Pensieri sparsi su Mario, Donkey Kong e Bayonetta

Il mese scorso ho letto con molto interesse questo articolo di Francesco Dagostino pubblicato sulle pagine di Wiitalia, in cui il buon Gazpacho tirava le somme sulla line-up degli ultimi mesi del 2013 per Wii U di ritorno dalla GamesCom e dalla Games Developer Conference Europe.

Io non ho partecipato alle manifestazioni tedesche ma ho avuto modo di provare molti dei titoli presenti in Germania in altri eventi dedicati e su due di essi mi sono reso conto di avere opinioni assai diverse rispetto a Gaz.

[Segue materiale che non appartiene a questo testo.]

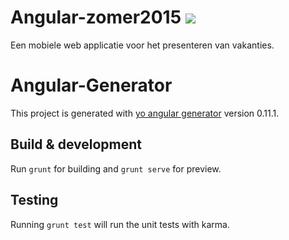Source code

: # Angular-zomer2015 <a href="https://travis-ci.org/pspletinckx/AngularZomer2015"> <img src="https://travis-ci.org/pspletinckx/AngularZomer2015.svg?branch=master"/> </a>
Een mobiele web applicatie voor het presenteren van vakanties.


# Angular-Generator
This project is generated with [yo angular generator](https://github.com/yeoman/generator-angular)
version 0.11.1.

## Build & development

Run `grunt` for building and `grunt serve` for preview.

## Testing

Running `grunt test` will run the unit tests with karma.
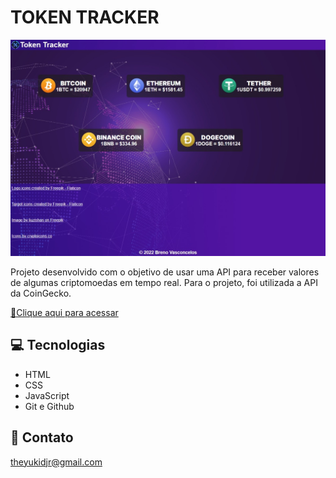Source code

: # TOKEN TRACKER

![preview](./.github/preview.jpeg)

Projeto desenvolvido com o objetivo de usar uma API para receber valores de algumas criptomoedas em tempo real. Para o projeto, foi utilizada a API da CoinGecko.

[🔗Clique aqui para acessar](https://bruceleejr.github.io/tokentracker)

## 💻 Tecnologias

- HTML
- CSS
- JavaScript
- Git e Github

## 📱 Contato

theyukidjr@gmail.com
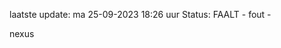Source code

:laatste update: 
ma 25-09-2023 18:26   uur 
Status: FAALT - fout - 
<div class="service R">nexus</div>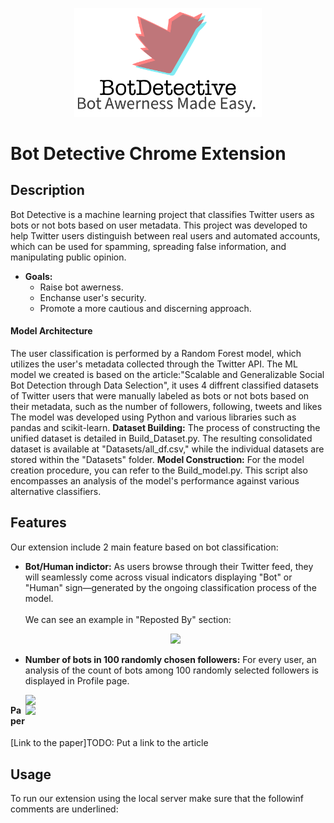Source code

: <p align="center">
  <img src="Photos/logo_img.png" width="300" />
</p>  

# Bot Detective Chrome Extension

## Description
Bot Detective is a machine learning project that classifies Twitter users as bots or not bots based on user metadata. This project was developed to help Twitter users distinguish between real users and automated accounts, which can be used for spamming, spreading false information, and manipulating public opinion.

- **Goals:**
  - Raise bot awerness.
  - Enchanse user's security.
  - Promote a more cautious and discerning approach.

#### Model Architecture
The user classification is performed by a Random Forest model, which utilizes the user's metadata collected through the Twitter API.
The ML model we created is based on the article:"Scalable and Generalizable Social Bot Detection through Data Selection", it uses 4 diffrent classified datasets of Twitter users that were manually labeled as bots or not bots based on their metadata, such as the number of followers, following, tweets and likes
The model was developed using Python and various libraries such as pandas and scikit-learn. 
**Dataset Building:**  The process of constructing the unified dataset is detailed in Build_Dataset.py. The resulting consolidated dataset is available at "Datasets/all_df.csv," while the individual datasets are stored within the "Datasets" folder.
**Model Construction:** For the model creation procedure, you can refer to the Build_model.py. This script also encompasses an analysis of the model's performance against various alternative classifiers.

## Features
Our extension include 2 main feature based on bot classification:
- **Bot/Human indictor:** As users browse through their Twitter feed, they will seamlessly come across visual indicators displaying "Bot" or "Human" sign—generated by the ongoing classification process of the model.<br/><br/> We can see an example in "Reposted By" section: <br/> <p align="center"> <img src="https://github.com/stav-bentov/Twitter-Bot-Detector/blob/main/Gifs/bots%20in%20reposted%20by.gif" width='500px'>  </p>  
- **Number of bots in 100 randomly chosen followers:** For every user, an analysis of the count of bots among 100 randomly selected followers is displayed in Profile page. <br/> <p><img src="https://github.com/stav-bentov/Twitter-Bot-Detector/blob/main/Gifs/bot%20and%20followers.gif" align="left" width='500px'><img src="https://github.com/stav-bentov/Twitter-Bot-Detector/blob/main/Gifs/part%20action%20gif.gif" width='500px' align="right"> </p>

#### Paper 
[Link to the paper]TODO: Put a link to the article

## Usage

To run our extension using the local server make sure that the followinf comments are underlined:

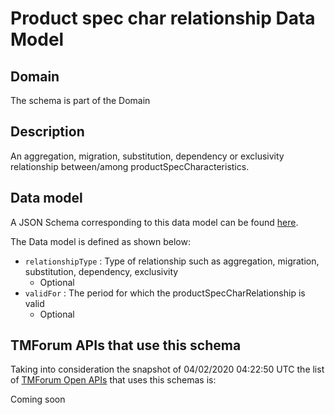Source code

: # Product spec char relationship Data Model

## Domain

The  schema is part of the  Domain

## Description

An aggregation, migration, substitution, dependency or exclusivity relationship between/among productSpecCharacteristics.

## Data model

A JSON Schema corresponding to this data model can be found
[here](https://github.com/tmforum-rand/schemas/blob/candidates/Product/ProductSpecCharRelationship.schema.json).

The Data model is defined as shown below:
- `relationshipType` : Type of relationship such as aggregation, migration, substitution, dependency, exclusivity
  - Optional
- `validFor` : The period for which the productSpecCharRelationship is valid
  - Optional




## TMForum APIs that use this schema

Taking into consideration the snapshot of 04/02/2020 04:22:50 UTC the list of [TMForum Open APIs](https://www.tmforum.org/open-apis/) that uses this schemas is:

Coming soon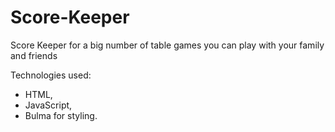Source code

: # Score-Keeper
Score Keeper for a big number of table games you can play with your family and friends

Technologies used:
- HTML,
- JavaScript,
- Bulma for styling.
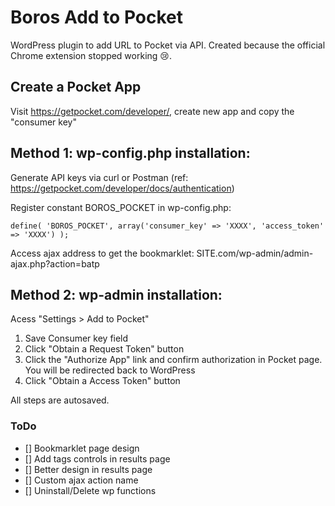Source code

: # Boros Add to Pocket

WordPress plugin to add URL to Pocket via API. Created because the official Chrome extension stopped working 😢.

## Create a Pocket App
Visit https://getpocket.com/developer/, create new app and copy the "consumer key" 

## Method 1: wp-config.php installation:
Generate API keys via curl or Postman (ref: https://getpocket.com/developer/docs/authentication)

Register constant BOROS_POCKET in wp-config.php:

`define( 'BOROS_POCKET', array('consumer_key' => 'XXXX', 'access_token' => 'XXXX') );`

Access ajax address to get the bookmarklet: 
SITE.com/wp-admin/admin-ajax.php?action=batp

## Method 2: wp-admin installation:
Acess "Settings > Add to Pocket"

1) Save Consumer key field
2) Click "Obtain a Request Token" button
3) Click the "Authorize App" link and confirm authorization in Pocket page. You will be redirected back to WordPress
4) Click "Obtain a Access Token" button

All steps are autosaved.

### ToDo

- [] Bookmarklet page design
- [] Add tags controls in results page
- [] Better design in results page
- [] Custom ajax action name
- [] Uninstall/Delete wp functions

Oggi sono qui per condividerle con voi ma preciso che non voglio screditare le altrettanto valide impressioni di Francesco, semplicemente prendete il mio pensiero come un’altra campana da sentire.

Fatta questa doverosa premessa, parto subito affrontando la questione più spinosa, che risponde al nome Super Mario 3D World. Ricordo ancora con piacere quando nel 2007 rimasi incantato minuti e minuti a circumnavigare il minuscolo pianetino iniziale di Super Mario Galaxy. Il primo impatto con l’ultima avventura dei fratelli Mario è stato invece decisamente differente; nonostante Nintendo stia cercando con insistenza di far passare il messaggio opposto, appena ho impugnato il GamePad, di cui peraltro non viene sfruttata alcuna caratteristica peculiare, ho avuto la netta sensazione di trovarmi di fronte a una sorta di Super Mario 3D Land per Wii U.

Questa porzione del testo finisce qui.